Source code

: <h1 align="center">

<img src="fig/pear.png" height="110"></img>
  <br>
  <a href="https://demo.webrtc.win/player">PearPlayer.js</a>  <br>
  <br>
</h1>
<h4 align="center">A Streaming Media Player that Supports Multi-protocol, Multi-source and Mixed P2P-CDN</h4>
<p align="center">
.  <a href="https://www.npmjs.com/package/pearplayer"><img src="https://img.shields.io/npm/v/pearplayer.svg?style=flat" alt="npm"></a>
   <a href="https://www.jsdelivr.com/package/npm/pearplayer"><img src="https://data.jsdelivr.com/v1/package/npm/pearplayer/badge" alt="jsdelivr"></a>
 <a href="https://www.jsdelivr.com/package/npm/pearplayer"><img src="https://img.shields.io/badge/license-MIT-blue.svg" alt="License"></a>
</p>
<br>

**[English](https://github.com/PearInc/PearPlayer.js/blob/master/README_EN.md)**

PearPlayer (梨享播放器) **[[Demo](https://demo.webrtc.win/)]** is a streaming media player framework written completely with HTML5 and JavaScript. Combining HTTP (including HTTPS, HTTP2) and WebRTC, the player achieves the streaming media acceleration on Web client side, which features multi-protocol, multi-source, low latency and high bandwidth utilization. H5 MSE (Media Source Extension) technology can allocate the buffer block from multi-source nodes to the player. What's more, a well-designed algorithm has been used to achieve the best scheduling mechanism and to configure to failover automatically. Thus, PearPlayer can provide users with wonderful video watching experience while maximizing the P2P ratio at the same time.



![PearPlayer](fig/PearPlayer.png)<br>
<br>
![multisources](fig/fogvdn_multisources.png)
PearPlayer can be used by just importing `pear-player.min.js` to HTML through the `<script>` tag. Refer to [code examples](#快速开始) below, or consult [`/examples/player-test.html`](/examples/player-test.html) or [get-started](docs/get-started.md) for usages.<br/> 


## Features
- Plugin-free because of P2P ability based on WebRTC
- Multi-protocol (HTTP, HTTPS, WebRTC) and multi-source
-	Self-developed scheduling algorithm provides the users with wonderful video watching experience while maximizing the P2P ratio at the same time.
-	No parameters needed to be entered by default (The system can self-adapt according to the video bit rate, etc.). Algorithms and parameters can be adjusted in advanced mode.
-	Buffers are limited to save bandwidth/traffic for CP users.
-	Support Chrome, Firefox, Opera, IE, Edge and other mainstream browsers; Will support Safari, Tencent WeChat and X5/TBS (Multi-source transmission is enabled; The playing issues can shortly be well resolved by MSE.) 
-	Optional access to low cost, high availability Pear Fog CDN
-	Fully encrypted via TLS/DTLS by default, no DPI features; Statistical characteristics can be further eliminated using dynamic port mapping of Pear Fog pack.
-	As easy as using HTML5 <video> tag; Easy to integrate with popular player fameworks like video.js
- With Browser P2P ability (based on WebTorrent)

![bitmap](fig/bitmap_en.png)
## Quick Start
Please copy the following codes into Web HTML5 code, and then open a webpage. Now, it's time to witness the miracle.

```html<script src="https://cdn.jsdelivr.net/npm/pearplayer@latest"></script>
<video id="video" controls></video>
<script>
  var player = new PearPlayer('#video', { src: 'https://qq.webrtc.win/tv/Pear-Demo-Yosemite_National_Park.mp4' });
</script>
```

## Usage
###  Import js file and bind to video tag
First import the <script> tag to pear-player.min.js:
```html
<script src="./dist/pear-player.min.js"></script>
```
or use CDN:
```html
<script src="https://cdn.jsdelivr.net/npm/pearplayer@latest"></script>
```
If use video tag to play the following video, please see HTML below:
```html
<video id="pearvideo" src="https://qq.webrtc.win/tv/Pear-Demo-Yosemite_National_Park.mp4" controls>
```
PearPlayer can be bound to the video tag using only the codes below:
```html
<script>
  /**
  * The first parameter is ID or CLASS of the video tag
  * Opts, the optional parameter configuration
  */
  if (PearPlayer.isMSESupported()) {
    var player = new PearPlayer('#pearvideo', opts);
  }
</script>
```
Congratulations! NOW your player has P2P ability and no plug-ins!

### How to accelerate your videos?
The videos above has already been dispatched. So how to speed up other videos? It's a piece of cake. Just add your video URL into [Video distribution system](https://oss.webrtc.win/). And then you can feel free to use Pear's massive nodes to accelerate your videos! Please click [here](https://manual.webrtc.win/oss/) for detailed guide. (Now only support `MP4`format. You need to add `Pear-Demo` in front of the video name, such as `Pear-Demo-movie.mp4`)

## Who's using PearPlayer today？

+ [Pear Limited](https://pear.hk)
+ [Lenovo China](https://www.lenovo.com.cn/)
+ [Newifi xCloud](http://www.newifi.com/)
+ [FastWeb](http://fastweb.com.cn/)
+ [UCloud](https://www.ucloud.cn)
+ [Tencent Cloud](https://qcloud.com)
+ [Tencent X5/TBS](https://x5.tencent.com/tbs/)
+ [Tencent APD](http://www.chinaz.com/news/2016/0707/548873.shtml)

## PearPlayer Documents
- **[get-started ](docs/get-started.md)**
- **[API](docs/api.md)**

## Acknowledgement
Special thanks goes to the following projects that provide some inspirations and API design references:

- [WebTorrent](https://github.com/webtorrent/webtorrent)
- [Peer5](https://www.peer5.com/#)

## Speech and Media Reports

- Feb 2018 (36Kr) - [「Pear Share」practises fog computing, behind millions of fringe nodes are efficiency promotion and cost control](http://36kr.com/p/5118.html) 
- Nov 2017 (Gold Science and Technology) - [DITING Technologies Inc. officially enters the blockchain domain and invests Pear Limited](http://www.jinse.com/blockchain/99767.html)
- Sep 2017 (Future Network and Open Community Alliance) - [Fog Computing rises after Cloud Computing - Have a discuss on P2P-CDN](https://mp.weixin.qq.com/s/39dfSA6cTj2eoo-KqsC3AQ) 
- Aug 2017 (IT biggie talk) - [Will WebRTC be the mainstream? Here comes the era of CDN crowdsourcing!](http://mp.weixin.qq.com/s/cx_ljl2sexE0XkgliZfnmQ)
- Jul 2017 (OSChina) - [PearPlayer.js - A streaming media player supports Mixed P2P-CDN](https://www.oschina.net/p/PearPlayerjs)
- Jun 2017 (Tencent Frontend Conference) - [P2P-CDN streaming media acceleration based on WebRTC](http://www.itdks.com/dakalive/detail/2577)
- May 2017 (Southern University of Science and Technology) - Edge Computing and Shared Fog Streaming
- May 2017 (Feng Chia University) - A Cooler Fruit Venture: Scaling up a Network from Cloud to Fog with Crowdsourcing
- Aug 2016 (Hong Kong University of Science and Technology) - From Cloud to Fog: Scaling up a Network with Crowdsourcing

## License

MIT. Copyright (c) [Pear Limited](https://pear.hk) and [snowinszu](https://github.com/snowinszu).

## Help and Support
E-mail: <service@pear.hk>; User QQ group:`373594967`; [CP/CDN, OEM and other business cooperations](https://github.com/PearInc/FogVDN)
───
EXERCISE DIRECTIONS: Look above for every line with the word "codes" and copy it.

RESPONSE AREA:
Please copy the following codes into Web HTML5 code, and then open a webpage. Now, it's time to witness the miracle.
PearPlayer can be bound to the video tag using only the codes below:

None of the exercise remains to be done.